Nous reproduisons ci-dessous un point de vue de Guillaume Bernard, cueilli sur Valeurs actuelles et consacré à la révolte qui monte au sein du peuple français...
Une France en marche vers l'insurrection ?
Au cours des temps, les crises se sont révélées multiformes : religieuses, institutionnelles, militaires, sanitaires, etc. L’Histoire enseigne que la conjonction des crises partielles peut entraîner des bouleversements d’envergure. Le cas de l’Empire romain, à partir du IIIe siècle, est édifiant : crise économique et fuite sociale vers les campagnes, crise identitaire et instrumentalisation de la citoyenneté à des fins fiscales, crise militaire et pression migratoire aux frontières, crise institutionnelle et accroissement du dirigisme étatique. Toute ressemblance avec une situation vécue devrait conduire à en tirer des leçons.
L’actuelle situation de la France est, pour le moins, inquiétante, car elle doit faire face à une pluralité de crises : insécurité physique et matérielle (depuis les incivilités jusqu’à la plus violente des criminalités), insécurité économique et sociale (chômage de masse, retraites incertaines), insécurité culturelle (multiculturalisme dû à une immigration non assimilée, déracinement en raison de la mondialisation, bouleversement des moeurs). L’aggravation possible de chacune de ces crises est naturellement anxiogène. Mais la crispation de l’opinion publique vient également de ce que nombre d’hommes politiques relativisent l’importance, voire nient l’existence, de certaines de ces crises, se contentant d’incriminer la fermeture à l’autre et le passéisme moralisateur.
L’incapacité des politiques à appréhender la réalité de la multiplicité et de l’interaction des crises procède essentiellement de leur idéologie matérialiste : ils réduisent les dysfonctionnements de la société à un trouble dans le domaine de l’avoir.
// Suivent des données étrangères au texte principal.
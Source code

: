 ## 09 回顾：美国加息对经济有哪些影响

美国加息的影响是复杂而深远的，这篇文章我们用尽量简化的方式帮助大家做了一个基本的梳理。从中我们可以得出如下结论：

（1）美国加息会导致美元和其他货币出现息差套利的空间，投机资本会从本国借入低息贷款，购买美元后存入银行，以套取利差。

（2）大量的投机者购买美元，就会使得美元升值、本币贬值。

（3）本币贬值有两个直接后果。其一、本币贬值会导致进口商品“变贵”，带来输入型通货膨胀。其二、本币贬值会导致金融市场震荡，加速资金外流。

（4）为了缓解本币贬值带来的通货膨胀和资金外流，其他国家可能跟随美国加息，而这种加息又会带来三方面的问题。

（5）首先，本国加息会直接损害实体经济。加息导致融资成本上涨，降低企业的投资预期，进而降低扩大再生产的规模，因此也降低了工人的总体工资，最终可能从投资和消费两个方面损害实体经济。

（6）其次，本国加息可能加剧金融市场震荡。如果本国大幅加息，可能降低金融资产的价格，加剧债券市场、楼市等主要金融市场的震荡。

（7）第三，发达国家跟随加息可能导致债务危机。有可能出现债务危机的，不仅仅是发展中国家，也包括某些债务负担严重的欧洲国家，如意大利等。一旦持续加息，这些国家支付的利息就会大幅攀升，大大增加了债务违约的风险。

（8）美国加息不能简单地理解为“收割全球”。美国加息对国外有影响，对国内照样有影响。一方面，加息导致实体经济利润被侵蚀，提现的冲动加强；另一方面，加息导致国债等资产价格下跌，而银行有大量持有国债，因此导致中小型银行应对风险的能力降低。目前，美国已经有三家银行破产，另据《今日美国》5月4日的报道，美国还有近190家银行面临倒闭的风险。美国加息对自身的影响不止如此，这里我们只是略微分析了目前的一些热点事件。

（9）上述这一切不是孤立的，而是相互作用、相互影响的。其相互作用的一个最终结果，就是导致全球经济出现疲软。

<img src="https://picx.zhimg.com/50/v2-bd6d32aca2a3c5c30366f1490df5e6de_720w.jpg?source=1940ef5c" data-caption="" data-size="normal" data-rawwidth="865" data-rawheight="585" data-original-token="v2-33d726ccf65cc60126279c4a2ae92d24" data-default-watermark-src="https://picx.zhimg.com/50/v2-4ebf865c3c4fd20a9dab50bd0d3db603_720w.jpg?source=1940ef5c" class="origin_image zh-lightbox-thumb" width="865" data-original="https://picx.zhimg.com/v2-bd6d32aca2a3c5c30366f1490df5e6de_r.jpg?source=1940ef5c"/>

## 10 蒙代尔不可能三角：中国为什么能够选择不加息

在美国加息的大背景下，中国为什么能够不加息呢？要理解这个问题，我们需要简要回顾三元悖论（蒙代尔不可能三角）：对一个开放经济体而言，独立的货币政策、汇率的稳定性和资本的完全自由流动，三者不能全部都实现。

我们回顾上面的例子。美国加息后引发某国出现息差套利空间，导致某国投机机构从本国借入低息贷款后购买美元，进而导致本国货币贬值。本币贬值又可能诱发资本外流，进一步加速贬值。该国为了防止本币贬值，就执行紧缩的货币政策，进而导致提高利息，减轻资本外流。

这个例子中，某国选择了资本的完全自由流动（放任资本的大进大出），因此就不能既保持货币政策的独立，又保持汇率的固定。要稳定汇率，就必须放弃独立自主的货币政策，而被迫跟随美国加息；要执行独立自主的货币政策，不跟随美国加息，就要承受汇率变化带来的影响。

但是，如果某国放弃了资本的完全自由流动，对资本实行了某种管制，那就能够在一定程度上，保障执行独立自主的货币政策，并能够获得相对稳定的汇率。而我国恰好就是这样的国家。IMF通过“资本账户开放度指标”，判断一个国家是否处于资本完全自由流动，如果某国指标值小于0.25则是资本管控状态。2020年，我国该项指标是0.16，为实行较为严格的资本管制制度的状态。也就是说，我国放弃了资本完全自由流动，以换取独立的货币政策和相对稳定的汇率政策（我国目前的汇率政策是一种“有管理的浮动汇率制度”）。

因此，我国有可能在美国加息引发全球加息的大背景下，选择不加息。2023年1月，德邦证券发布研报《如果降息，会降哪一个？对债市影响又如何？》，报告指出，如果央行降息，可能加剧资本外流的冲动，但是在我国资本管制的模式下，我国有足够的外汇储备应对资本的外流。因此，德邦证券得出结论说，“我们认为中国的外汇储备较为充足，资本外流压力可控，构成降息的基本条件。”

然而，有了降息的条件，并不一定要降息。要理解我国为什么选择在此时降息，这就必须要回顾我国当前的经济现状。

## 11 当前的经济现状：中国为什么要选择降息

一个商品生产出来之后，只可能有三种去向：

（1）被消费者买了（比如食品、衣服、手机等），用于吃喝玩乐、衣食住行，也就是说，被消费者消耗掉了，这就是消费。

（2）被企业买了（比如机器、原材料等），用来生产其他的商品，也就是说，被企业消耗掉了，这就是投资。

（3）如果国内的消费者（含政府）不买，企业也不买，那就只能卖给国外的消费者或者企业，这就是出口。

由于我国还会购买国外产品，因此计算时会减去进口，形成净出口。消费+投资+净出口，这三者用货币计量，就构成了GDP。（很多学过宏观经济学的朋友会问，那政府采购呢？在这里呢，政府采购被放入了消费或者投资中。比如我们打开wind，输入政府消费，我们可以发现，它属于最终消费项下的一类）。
Ils ne parviennent pas à identifier la nature profonde des enjeux, à déterminer le dénominateur commun de toutes les frictions. Ils ne saisissent pas qu’il y a, à leur racine, une crise de l’être : incertain quant à sa persistance en tant que puissance industrielle, militaire ou civilisationnelle, le corps social français vit une étape périlleuse et décisive dans son existence. La porosité des frontières extérieures de l’espace Schengen, les abandons de souveraineté à l’Union européenne, l’explosion de la dette publique, la baisse du niveau scolaire ou encore les émeutes urbaines sont autant de sujets qui illustrent, tant sous l’angle individuel que collectif, la perte des libertés, la dépossession de soi et la dilution de la maîtrise de son destin.
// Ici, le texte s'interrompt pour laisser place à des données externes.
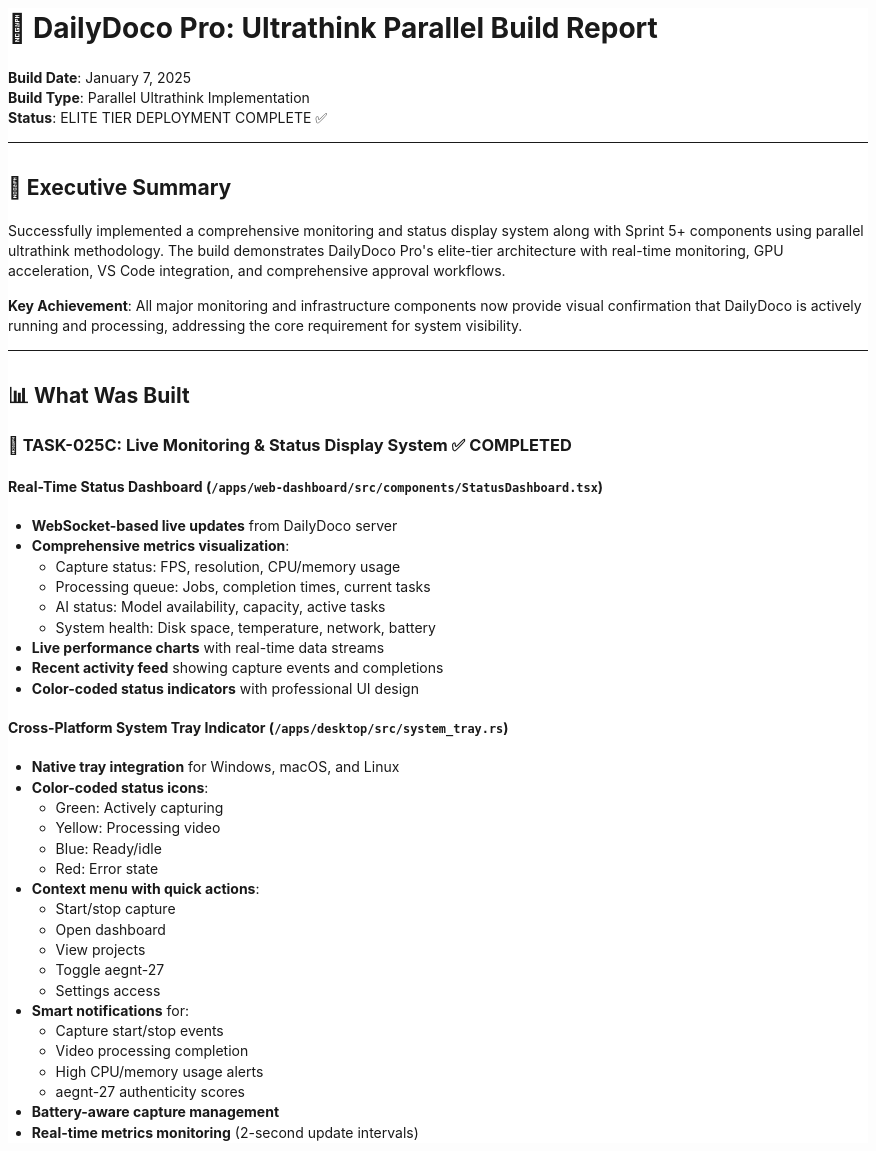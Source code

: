 # 🚀 DailyDoco Pro: Ultrathink Parallel Build Report

**Build Date**: January 7, 2025  
**Build Type**: Parallel Ultrathink Implementation  
**Status**: ELITE TIER DEPLOYMENT COMPLETE ✅

---

## 🎯 Executive Summary

Successfully implemented a comprehensive monitoring and status display system along with Sprint 5+ components using parallel ultrathink methodology. The build demonstrates DailyDoco Pro's elite-tier architecture with real-time monitoring, GPU acceleration, VS Code integration, and comprehensive approval workflows.

**Key Achievement**: All major monitoring and infrastructure components now provide visual confirmation that DailyDoco is actively running and processing, addressing the core requirement for system visibility.

---

## 📊 What Was Built

### 🔴 **TASK-025C**: Live Monitoring & Status Display System ✅ **COMPLETED**

#### Real-Time Status Dashboard (`/apps/web-dashboard/src/components/StatusDashboard.tsx`)
- **WebSocket-based live updates** from DailyDoco server
- **Comprehensive metrics visualization**:
  - Capture status: FPS, resolution, CPU/memory usage
  - Processing queue: Jobs, completion times, current tasks
  - AI status: Model availability, capacity, active tasks
  - System health: Disk space, temperature, network, battery
- **Live performance charts** with real-time data streams
- **Recent activity feed** showing capture events and completions
- **Color-coded status indicators** with professional UI design

#### Cross-Platform System Tray Indicator (`/apps/desktop/src/system_tray.rs`)
- **Native tray integration** for Windows, macOS, and Linux
- **Color-coded status icons**:
  - Green: Actively capturing
  - Yellow: Processing video
  - Blue: Ready/idle
  - Red: Error state
- **Context menu with quick actions**:
  - Start/stop capture
  - Open dashboard
  - View projects
  - Toggle aegnt-27
  - Settings access
- **Smart notifications** for:
  - Capture start/stop events
  - Video processing completion
  - High CPU/memory usage alerts
  - aegnt-27 authenticity scores
- **Battery-aware capture management**
- **Real-time metrics monitoring** (2-second update intervals)
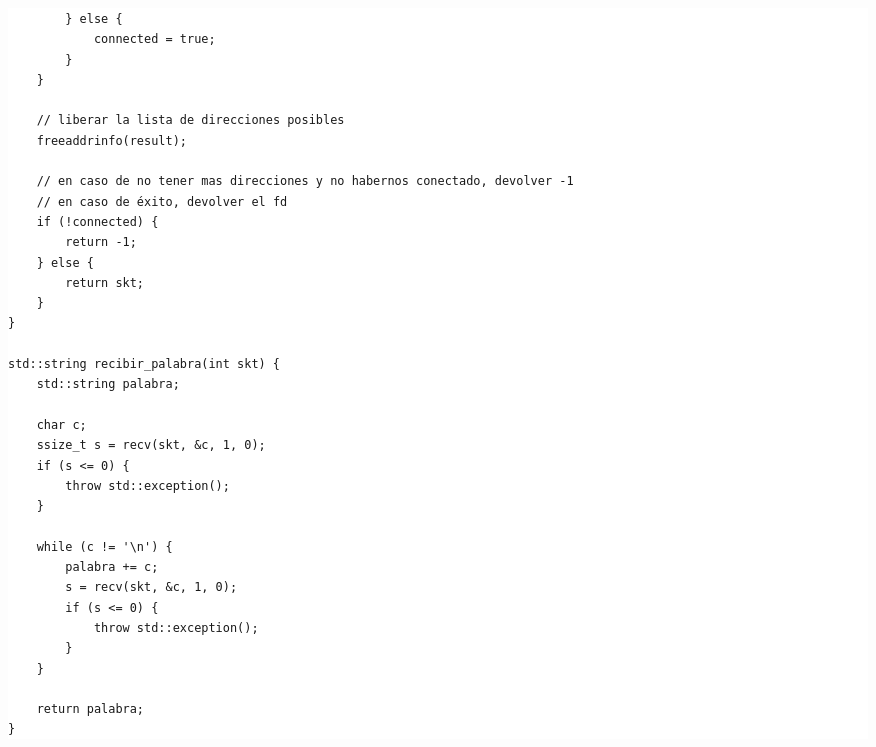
 ```
        } else {
            connected = true;
        }
    }

    // liberar la lista de direcciones posibles
    freeaddrinfo(result);

    // en caso de no tener mas direcciones y no habernos conectado, devolver -1
    // en caso de éxito, devolver el fd
    if (!connected) {
        return -1;
    } else {
        return skt;
    }
}

std::string recibir_palabra(int skt) {
    std::string palabra;

    char c;
    ssize_t s = recv(skt, &c, 1, 0);
    if (s <= 0) {
        throw std::exception();
    }

    while (c != '\n') {
        palabra += c;
        s = recv(skt, &c, 1, 0);
        if (s <= 0) {
            throw std::exception();
        }
    }
    
    return palabra;
}
```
Deux facteurs principaux expliquent la force inhabituelle de l’actuelle exaspération. Premièrement, la conjonction de catégories socioprofessionnelles jusqu’ici distinctes, voire opposées (ouvriers, agriculteurs, employés et artisans) : la paupérisation économique, la spoliation fiscale, le déclassement social et la relégation spatiale dans la France périphérique les rendent solidaires. Deuxièmement, l’affaiblissement des partis politiques et des groupes d’influence (Églises, syndicats) : la contestation qui gronde n’est pas canalisée, comme jadis, par des corps intermédiaires susceptibles de la brider par stratégie ou par idéologie. Aussi, la docilité politique s’efface-t-elle progressivement devant la conviction que sa situation et surtout celle de ses enfants ne peuvent qu’empirer. Ceux qui perdent l’espoir d’une ascension sociale sont naturellement plus enclins que les autres à basculer dans la radicalisation politique.
Leur écoeurement se traduira, sans doute, à l’occasion des prochaines élections, par l’abstention ou le vote FN. Mais se réduira-t-il à cela ? Ce n’est pas être alarmiste que de poser la question. L’expérience montre que, lorsque la confiance des citoyens dans le personnel politique disparaît (à cause de l’impuissance ou de l’inconséquence de ses mesures), la légitimité du pouvoir est réduite à peu de chose. Par le passé, en 1848 comme en 1958, le régime s’est effondré en quelques semaines. Il suffit d’un événement, même anodin, pour cristalliser les mécontentements et révéler leur unité. Qu’elle arbore les drapeaux roses de la “manif pour tous” ou les bonnets rouges de la révolte contre l’écotaxe, c’est la même colère qui est en marche contre les promesses électorales sans lendemain et la condescendance des élites.